Here’s What Most of Us Do When Conflicts Threaten:

  • Avoid them
  • Push out/reject people that act in disturbing ways
  • Pretend to agree or give in
  • Blank out
  • Shut down
  • Cut people off
  • Discount the other person or group

In order to begin to move into conflict and progress toward conflict resolution, it’s useful to know what tends to escalate and de-escalate conflicts.

What escalates conflicts

  • Bringing into the conversation a third person who isn’t present: “Mary said she also has trouble with you being late to meetings.”  “Sam said he’s upset with you.” People do this because, unconsciously, they feel they aren’t strong enough to take the stance they’re taking by themselves and they need support.
  • Not being aware of one’s mixed signals: Saying “I’m not angry with you” in a loud voice. Saying you’re happy to see me while turning away. Saying you’re happy while frowning. The person or people you’re with unconsciously pick up these mixed signals and react to them automatically, also without being aware of what they’re reacting to.
  • Denying accusations: Often, when someone accuses us of something, we automatically assume we’re wrong or bad for being that way or saying that thing. We accuse ourselves at the same time! But accusations often highlight something about us that we need to bring in more—with awareness. (Ex: someone accuses me of wanting to be in on everything.) It helps to notice the little or large part of the accusation that’s true and to own it or stand up for being this way. “Hmm. I do want to be in on things. I specifically like to be in on places where there are problems, because I love to problem-solve. I like to help people find solutions, so that they will understand each other better and work better together.”
  • Stereotyping: “I figured since you are a man/woman/black/gay, you would be open to my feelings.” “I thought all people from the east coast talked fast.” Making assumptions about somebody because of their group identity tends to create tension (understatement of the year).
  • Not reacting when you’re hurt: if someone is attacking you and you stay expressionless or stoic, they won’t become aware of your reaction and will keep attacking. Or they may be looking at your expressionless face and unconsciously feel you don’t care, and attack more. Showing that you’re hurt tends to stop the person. Not always, but often.
  • Not having a feedback loop: when you continue to attack or criticize even after the other person has apologized or has stopped defending themselves escalates arguments.
  • Being indirectly hurtful or revengeful: snickering when someone is hurt, being sarcastic, ironic, pretending to be aloof, gossiping and triangulating. Sarcasm, for example, is an indirect jab that shows you actually have a criticism. Figuring out what your criticism is and being direct about it is way more useful than sarcasm when you’re in an argument.
  • Patronizing or condescending, as if you’re above the conflict: “I can see that I’m triggering your issues.” “You’re projecting onto me.” “You’ve had this kind of problem before, haven’t you?”

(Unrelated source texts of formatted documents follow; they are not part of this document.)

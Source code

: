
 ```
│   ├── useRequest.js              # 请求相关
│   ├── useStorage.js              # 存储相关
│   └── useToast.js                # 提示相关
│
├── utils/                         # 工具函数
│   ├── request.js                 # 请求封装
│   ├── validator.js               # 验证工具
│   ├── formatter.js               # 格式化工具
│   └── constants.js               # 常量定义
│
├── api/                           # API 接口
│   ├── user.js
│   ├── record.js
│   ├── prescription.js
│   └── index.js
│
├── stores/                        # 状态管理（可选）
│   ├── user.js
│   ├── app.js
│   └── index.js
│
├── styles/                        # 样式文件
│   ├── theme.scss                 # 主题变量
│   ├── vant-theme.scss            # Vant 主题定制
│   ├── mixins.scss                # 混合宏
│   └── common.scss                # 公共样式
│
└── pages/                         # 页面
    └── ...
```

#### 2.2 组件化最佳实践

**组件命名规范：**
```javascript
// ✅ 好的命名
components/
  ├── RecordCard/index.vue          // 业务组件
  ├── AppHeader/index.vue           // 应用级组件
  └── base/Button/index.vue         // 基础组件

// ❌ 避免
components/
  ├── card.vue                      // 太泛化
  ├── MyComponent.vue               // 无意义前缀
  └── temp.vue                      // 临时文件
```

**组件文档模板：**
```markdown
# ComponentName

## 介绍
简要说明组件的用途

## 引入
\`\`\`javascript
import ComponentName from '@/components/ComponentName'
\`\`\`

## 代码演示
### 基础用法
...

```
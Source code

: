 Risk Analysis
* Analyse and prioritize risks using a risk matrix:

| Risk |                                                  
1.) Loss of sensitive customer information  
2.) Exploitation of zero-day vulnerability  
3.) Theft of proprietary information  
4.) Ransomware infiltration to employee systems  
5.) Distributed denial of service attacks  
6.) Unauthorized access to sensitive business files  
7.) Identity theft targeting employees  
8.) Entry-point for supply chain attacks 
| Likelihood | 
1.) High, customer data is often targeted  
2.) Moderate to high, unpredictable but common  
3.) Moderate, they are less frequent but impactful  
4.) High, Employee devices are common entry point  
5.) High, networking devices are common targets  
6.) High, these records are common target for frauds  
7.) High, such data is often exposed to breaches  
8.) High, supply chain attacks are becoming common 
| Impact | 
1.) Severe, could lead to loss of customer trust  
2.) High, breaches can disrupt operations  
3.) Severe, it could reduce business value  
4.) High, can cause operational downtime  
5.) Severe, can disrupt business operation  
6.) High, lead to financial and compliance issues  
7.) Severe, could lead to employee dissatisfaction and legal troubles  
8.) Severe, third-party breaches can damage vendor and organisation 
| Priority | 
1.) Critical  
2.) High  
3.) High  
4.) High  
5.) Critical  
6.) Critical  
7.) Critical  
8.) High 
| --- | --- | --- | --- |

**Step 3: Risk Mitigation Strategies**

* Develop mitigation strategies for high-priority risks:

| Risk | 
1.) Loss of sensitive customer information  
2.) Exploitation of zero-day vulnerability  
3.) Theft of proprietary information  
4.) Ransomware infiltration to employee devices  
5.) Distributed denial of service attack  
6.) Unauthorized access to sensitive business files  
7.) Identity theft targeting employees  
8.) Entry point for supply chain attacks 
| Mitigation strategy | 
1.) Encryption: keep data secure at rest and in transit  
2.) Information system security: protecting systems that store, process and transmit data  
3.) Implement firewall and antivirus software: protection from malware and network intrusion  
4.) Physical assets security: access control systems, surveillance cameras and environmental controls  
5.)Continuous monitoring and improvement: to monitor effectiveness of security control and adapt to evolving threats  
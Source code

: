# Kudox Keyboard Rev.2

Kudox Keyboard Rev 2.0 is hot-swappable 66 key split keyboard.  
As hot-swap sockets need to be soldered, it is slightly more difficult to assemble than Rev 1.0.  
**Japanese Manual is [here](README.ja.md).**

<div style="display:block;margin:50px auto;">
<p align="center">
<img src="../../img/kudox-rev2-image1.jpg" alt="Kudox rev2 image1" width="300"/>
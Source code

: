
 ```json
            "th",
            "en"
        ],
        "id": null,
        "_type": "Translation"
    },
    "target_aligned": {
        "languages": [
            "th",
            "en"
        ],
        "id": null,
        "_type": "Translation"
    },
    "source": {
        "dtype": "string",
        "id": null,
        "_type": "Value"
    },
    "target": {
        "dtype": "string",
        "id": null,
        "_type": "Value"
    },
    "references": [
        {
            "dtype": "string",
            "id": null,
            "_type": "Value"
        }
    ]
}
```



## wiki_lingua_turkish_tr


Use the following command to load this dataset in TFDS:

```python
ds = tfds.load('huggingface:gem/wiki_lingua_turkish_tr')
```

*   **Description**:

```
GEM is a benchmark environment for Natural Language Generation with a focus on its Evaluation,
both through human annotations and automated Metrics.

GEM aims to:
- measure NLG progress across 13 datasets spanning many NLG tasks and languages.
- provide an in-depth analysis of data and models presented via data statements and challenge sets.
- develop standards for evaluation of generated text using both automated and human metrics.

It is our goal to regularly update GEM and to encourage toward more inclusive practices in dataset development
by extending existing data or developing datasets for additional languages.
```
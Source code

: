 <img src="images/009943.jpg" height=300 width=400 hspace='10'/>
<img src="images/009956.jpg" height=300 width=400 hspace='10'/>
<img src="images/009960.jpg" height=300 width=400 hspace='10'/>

What De-Escalates Conflicts

  • Noticing your own mixed signals: Bring them into the conversation with awareness. For example, noticing that your voice is loud and becoming aware: “Am I angry, am I feeling urgent, am I afraid?” Noticing your voice is very soft: “Am I feeling unsure or shy, am I needing to be alone?” Noticing being turned away from the other person when ostensibly wanting to relate: “Do I need a moment to think about something we’re talking about? Do I want to leave?” Noticing that my arms are crossed: “Am I feeling strong and solid about what I’m saying and need to bring in this feeling? Am I protecting myself from the other person?”
  • Having the courage to bring in your feelings: especially fear, neediness, jealousy, anger, hurt.
  • Noticing your desire for revenge after you’ve been hurt and being congruent about it: “What you said hurt me and I’m noticing that now I want to say something hurtful back to you.” Rather than just “acting out,” talk about how the other person’s statements were hurtful and you don’t want them to say things like that again, or that you would like them to really get what they’ve done.
  • Noticing when you’re not feeling like interacting in the moment, and leaving rather than trying to force yourself to stay in the dialogue.
  • Not bringing an absent person into the conversation: Rather, notice that you don’t feel strong enough to speak to the other person alone. Either say that you need a third person there to help with the conversation or wait until you feel stronger to have the conversation.
  • Taking the other person’s side as well as your own, or helping them make their points. Noticing when you’re already starting to take the other person’s side automatically, and do it consciously for a little while before going back to your own side
  • If you find yourself stuck, consider your personal trauma history: Is this conflict greater than with this particular person? Are issues from your past coming up where you were hurt or helpless in some way
  • Noticing your hesitation to escalate: noticing where you’d really like to stand for your side, but you’re thinking it’s not ok to do so. Then really taking your side and standing for it strongly
  • Noticing in the moment your hesitation to de-escalate: maybe you’re feeling sad about arguing, maybe you just noticed you really care for or like the other person, maybe you realize that, right now, you want peace and harmony. But you believe you should keep arguing and standing for your side. Instead, when you notice these things, mention them, too.

 

For a simple and effective model on how to resolve conflicts, see my blog, A Powerful Conflict Resolution Model. There’s also more information on my Organizational Consulting work.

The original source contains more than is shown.